__What is required__. Produce as output only the lines below starting at the line with "### Summary of the Issue" and continuing through the line with "to arrow keys.", each one exactly as written.
══════════
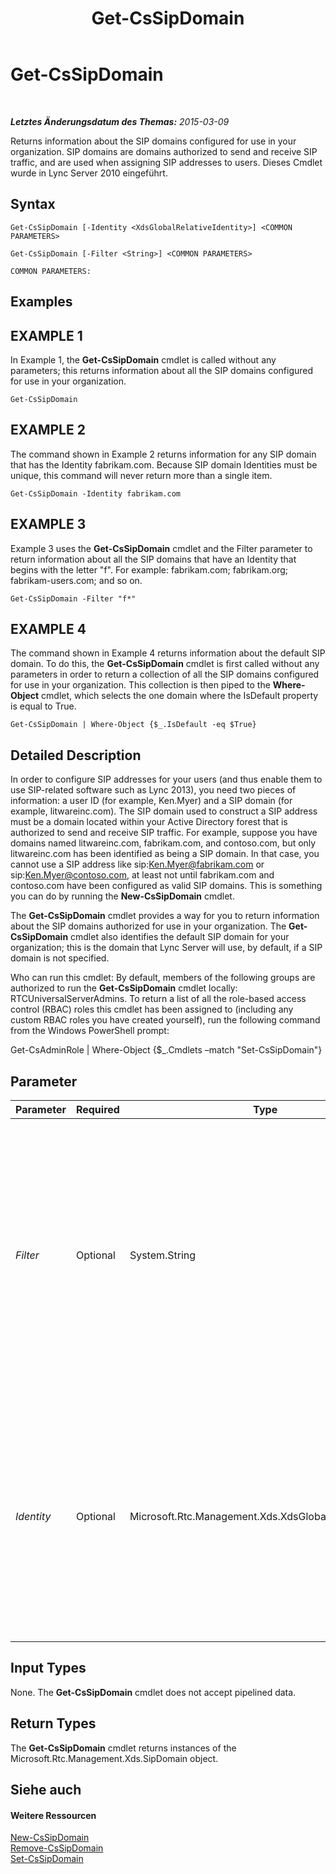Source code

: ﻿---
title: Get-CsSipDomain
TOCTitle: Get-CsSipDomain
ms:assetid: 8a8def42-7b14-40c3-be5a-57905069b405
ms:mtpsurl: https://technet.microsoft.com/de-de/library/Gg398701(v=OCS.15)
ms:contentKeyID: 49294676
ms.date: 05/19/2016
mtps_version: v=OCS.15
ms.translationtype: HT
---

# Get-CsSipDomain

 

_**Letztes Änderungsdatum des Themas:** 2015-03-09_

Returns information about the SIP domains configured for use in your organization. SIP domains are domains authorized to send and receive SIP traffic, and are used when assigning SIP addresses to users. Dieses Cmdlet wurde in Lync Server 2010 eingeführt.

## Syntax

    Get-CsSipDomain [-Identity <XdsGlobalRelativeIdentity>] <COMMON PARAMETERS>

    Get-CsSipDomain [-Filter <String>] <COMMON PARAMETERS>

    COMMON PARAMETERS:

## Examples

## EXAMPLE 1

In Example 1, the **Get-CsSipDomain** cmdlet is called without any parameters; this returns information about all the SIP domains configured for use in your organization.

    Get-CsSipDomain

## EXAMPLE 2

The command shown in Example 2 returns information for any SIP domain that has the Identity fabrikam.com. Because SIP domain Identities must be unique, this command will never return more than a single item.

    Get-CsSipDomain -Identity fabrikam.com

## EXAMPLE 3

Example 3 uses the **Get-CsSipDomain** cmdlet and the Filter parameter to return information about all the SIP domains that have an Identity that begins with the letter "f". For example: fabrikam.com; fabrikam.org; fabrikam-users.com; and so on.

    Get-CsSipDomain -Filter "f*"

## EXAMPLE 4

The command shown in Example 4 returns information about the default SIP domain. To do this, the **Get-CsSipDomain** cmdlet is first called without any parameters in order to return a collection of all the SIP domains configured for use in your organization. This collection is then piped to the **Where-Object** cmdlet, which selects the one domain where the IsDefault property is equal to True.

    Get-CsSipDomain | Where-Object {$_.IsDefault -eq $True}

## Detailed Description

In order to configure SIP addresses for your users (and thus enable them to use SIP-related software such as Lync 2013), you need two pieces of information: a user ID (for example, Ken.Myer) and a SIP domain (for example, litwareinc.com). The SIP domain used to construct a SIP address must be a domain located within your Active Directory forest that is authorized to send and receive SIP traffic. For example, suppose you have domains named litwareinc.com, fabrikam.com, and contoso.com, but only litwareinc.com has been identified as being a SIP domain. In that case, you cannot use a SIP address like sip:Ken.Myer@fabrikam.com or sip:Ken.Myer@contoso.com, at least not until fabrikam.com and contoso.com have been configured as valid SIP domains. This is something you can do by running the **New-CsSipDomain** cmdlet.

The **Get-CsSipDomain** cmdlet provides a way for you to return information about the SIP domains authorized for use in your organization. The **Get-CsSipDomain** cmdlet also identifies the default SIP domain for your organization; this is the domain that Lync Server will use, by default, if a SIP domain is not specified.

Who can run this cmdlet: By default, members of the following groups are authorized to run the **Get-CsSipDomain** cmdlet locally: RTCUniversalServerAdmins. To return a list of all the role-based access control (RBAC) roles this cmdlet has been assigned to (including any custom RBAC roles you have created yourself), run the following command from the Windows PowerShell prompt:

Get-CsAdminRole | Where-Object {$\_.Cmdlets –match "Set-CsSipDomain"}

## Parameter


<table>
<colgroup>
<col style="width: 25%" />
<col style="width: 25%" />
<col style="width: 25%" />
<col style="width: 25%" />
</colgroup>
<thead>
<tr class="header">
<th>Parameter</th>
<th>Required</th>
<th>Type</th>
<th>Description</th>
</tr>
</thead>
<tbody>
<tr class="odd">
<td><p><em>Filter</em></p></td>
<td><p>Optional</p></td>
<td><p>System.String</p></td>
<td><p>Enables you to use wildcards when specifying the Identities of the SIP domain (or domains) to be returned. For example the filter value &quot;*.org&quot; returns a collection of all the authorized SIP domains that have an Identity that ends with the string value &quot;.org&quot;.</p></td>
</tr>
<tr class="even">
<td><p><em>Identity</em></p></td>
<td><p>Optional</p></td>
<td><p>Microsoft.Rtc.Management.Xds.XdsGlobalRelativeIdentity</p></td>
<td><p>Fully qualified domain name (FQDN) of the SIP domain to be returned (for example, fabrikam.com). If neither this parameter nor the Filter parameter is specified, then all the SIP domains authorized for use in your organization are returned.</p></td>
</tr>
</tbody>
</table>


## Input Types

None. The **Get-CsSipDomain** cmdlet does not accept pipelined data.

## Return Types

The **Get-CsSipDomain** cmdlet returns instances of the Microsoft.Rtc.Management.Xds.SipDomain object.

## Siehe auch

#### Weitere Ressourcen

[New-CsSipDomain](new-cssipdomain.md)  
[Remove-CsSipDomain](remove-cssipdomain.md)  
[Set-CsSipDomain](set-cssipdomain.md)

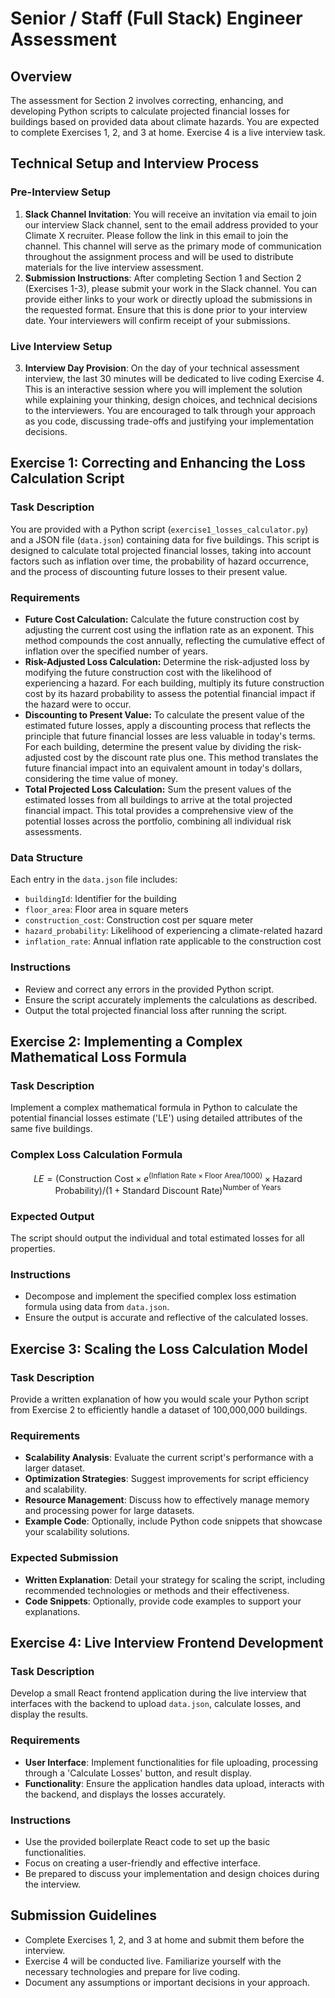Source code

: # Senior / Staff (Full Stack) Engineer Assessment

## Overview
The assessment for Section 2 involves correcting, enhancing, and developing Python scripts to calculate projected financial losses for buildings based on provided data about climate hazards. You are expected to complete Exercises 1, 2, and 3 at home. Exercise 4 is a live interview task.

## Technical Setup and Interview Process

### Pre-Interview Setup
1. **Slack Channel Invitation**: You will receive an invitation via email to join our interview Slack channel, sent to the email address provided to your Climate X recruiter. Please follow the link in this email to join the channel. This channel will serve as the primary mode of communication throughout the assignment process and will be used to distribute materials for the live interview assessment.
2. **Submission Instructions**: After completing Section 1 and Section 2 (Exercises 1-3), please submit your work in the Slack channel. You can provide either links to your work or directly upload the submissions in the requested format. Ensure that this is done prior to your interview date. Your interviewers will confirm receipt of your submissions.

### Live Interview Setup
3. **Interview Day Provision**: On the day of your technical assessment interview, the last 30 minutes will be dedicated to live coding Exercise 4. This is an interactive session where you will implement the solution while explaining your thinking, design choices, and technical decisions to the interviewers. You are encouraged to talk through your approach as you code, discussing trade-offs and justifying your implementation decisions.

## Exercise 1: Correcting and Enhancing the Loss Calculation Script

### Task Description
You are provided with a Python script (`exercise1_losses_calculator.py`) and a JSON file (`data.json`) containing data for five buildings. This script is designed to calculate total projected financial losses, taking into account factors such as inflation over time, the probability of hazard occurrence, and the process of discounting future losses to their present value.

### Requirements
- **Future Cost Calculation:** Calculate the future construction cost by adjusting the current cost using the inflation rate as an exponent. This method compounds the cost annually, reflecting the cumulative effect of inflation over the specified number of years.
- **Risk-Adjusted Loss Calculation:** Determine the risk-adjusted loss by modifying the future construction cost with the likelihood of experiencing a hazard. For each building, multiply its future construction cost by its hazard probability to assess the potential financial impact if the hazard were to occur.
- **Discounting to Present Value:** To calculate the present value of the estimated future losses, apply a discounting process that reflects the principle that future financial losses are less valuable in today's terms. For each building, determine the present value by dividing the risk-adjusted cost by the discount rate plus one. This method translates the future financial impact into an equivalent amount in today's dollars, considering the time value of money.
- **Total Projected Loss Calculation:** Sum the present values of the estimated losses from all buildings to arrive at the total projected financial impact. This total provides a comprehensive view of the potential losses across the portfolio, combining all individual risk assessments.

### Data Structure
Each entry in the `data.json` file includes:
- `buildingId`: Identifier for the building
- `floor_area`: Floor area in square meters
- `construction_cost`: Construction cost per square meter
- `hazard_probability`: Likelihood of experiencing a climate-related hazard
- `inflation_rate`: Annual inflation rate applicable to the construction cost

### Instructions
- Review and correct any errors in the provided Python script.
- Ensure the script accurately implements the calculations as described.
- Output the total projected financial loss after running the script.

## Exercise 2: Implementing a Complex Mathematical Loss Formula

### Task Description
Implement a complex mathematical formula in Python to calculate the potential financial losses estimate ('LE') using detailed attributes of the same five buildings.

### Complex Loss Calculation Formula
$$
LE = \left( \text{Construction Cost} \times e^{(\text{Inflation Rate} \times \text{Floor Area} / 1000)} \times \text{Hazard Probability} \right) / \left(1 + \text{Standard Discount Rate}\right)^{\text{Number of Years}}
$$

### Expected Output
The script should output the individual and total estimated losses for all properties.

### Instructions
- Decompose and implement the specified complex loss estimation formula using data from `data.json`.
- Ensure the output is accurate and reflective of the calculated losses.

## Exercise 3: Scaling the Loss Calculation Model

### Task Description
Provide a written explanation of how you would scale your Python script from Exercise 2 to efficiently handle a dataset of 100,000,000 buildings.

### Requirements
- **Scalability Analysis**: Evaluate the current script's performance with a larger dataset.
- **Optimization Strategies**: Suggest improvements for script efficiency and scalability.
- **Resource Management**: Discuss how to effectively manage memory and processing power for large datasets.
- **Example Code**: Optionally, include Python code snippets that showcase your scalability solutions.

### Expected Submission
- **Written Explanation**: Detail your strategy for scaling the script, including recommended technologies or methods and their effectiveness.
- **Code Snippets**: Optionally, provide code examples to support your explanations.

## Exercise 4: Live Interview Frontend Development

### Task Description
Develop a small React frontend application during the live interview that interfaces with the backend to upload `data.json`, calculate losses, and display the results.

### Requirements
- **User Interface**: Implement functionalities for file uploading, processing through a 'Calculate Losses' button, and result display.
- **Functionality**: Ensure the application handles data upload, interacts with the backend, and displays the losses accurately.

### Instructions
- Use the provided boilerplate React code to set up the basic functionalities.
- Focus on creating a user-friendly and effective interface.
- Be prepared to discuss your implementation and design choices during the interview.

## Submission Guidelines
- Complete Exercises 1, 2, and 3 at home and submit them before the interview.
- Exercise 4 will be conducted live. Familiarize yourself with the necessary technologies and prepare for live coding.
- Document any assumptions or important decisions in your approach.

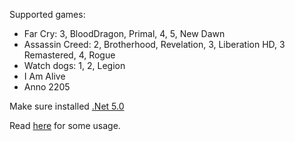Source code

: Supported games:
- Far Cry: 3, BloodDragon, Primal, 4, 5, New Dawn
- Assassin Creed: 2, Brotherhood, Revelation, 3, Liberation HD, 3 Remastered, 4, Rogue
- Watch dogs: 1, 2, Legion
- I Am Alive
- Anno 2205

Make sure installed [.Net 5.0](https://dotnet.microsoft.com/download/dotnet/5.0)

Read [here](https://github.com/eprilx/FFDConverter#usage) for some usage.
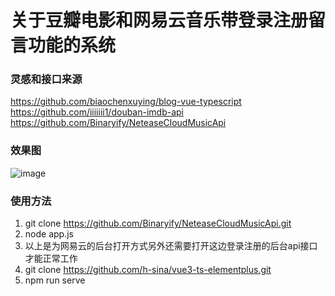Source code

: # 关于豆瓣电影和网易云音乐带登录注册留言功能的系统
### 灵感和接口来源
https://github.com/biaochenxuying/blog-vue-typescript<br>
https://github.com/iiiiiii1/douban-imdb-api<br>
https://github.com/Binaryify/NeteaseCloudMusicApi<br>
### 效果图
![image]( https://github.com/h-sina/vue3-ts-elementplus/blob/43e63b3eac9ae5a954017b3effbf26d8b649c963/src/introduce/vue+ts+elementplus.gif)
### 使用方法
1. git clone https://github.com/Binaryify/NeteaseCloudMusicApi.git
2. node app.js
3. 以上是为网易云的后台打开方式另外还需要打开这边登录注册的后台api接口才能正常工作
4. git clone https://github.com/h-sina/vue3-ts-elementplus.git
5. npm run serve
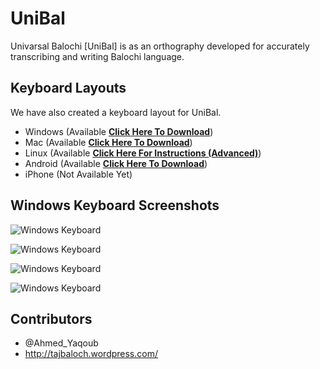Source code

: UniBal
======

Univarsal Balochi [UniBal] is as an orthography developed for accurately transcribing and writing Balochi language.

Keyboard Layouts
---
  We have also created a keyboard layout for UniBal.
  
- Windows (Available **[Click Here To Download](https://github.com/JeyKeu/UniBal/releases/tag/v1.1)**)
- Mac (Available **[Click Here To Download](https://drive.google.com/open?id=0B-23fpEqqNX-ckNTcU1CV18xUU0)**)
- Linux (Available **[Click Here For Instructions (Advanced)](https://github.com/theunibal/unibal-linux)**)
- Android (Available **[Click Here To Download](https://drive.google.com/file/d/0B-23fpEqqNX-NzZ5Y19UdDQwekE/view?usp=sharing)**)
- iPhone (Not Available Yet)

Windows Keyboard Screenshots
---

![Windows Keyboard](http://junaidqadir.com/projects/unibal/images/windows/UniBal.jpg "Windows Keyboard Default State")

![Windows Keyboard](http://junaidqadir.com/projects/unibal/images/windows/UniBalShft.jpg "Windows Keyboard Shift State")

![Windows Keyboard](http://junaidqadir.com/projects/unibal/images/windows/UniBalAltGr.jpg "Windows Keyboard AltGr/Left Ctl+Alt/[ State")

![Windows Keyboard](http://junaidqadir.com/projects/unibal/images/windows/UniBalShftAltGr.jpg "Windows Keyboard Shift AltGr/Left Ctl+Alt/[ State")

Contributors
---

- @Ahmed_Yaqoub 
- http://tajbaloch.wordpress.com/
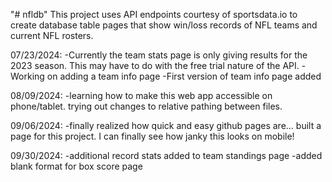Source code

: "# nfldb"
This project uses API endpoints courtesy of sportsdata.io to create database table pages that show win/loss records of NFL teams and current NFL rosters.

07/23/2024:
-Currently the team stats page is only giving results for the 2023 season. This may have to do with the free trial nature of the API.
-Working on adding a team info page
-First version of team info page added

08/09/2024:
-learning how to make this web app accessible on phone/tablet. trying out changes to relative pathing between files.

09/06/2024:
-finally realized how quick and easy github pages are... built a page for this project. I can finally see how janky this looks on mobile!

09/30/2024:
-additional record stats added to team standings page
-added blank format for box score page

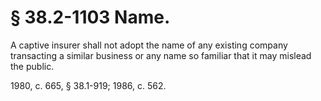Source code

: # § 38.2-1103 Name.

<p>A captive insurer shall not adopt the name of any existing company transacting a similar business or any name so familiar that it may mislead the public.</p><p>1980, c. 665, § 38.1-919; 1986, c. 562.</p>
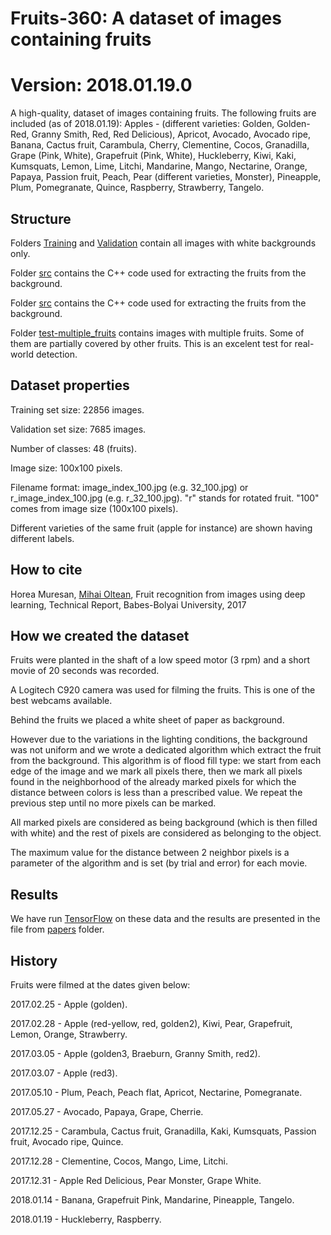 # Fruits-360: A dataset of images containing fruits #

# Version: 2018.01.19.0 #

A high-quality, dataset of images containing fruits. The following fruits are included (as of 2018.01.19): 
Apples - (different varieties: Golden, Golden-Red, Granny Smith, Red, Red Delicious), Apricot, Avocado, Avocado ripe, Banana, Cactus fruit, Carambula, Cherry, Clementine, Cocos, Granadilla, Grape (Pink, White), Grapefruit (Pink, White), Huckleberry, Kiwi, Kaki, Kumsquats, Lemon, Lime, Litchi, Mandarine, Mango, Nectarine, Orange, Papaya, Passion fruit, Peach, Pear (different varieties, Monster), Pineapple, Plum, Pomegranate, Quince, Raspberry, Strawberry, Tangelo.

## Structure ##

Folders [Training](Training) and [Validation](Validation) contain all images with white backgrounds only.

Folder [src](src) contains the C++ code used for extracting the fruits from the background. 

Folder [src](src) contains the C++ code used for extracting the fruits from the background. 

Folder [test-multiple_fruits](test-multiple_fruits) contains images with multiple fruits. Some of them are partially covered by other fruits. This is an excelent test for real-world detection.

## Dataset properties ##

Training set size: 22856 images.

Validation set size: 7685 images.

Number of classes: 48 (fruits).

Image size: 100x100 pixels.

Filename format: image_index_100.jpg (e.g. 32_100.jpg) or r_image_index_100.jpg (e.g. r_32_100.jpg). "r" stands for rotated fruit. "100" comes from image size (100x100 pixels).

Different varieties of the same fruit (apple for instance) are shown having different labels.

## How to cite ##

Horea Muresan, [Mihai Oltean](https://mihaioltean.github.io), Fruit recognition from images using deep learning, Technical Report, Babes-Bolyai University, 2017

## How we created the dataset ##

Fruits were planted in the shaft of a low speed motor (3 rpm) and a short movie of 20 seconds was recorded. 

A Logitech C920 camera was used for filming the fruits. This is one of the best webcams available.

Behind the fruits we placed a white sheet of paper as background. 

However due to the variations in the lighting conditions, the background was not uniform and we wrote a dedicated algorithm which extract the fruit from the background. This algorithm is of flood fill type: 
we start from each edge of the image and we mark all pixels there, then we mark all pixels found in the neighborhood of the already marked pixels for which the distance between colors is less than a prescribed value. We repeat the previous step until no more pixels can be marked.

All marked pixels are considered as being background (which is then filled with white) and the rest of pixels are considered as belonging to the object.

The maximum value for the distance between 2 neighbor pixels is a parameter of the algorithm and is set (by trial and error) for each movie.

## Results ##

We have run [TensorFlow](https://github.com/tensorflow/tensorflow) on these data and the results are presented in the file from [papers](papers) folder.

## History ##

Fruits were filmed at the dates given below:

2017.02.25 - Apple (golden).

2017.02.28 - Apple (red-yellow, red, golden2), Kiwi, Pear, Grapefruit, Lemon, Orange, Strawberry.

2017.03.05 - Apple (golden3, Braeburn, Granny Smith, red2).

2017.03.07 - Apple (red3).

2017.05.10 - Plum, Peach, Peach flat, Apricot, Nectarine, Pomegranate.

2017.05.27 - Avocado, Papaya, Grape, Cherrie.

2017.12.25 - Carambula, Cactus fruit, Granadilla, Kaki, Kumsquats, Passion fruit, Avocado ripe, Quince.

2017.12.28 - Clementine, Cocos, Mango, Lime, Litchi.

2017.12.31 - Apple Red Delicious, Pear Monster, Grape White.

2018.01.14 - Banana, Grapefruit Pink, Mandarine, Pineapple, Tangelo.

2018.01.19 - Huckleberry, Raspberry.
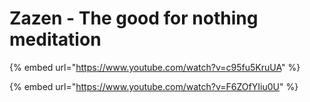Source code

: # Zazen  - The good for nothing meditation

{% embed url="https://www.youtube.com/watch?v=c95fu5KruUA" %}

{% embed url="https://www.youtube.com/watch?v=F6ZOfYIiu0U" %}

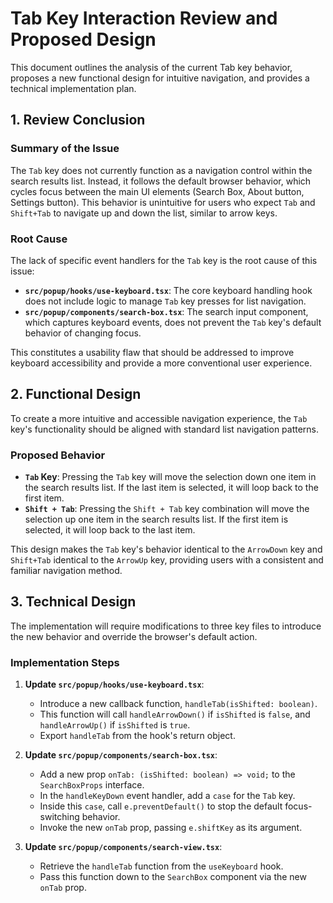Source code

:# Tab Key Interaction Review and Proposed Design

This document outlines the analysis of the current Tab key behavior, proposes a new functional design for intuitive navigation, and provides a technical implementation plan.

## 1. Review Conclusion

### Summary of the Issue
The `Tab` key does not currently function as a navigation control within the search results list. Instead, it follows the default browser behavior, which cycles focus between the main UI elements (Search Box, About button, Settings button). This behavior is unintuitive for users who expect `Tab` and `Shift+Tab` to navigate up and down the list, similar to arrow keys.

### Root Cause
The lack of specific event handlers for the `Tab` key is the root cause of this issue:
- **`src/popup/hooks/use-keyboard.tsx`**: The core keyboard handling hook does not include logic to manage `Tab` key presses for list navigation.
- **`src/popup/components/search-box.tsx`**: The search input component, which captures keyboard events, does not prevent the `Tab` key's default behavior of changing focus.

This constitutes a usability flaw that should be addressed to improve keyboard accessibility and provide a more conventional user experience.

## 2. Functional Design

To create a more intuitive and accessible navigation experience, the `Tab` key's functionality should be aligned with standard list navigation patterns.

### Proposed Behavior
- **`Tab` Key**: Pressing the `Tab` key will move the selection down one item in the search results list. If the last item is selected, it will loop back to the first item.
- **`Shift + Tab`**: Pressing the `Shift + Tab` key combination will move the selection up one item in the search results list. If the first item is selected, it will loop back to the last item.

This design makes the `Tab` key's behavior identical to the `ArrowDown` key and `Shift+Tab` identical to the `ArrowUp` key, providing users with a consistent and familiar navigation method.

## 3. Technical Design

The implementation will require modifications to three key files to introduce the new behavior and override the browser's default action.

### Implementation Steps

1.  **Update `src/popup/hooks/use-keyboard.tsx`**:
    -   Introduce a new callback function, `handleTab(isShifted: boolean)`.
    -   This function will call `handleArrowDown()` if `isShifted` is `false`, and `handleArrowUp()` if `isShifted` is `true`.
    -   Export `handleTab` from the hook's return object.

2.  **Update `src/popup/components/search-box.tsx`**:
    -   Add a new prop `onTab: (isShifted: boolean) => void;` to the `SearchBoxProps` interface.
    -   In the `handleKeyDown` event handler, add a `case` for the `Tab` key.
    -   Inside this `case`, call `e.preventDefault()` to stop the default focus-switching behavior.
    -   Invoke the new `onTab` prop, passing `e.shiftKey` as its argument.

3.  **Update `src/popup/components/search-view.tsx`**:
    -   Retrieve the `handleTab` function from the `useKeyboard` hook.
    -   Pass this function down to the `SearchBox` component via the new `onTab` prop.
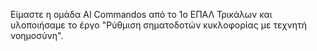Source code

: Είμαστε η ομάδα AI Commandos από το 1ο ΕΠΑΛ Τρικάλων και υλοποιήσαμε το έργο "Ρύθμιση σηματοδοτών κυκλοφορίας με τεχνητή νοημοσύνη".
══════════
__Result of this task__.
### Summary of the Issue
The `Tab` key does not currently function as a navigation control within the search results list. Instead, it follows the default browser behavior, which cycles focus between the main UI elements (Search Box, About button, Settings button). This behavior is unintuitive for users who expect `Tab` and `Shift+Tab` to navigate up and down the list, similar to arrow keys.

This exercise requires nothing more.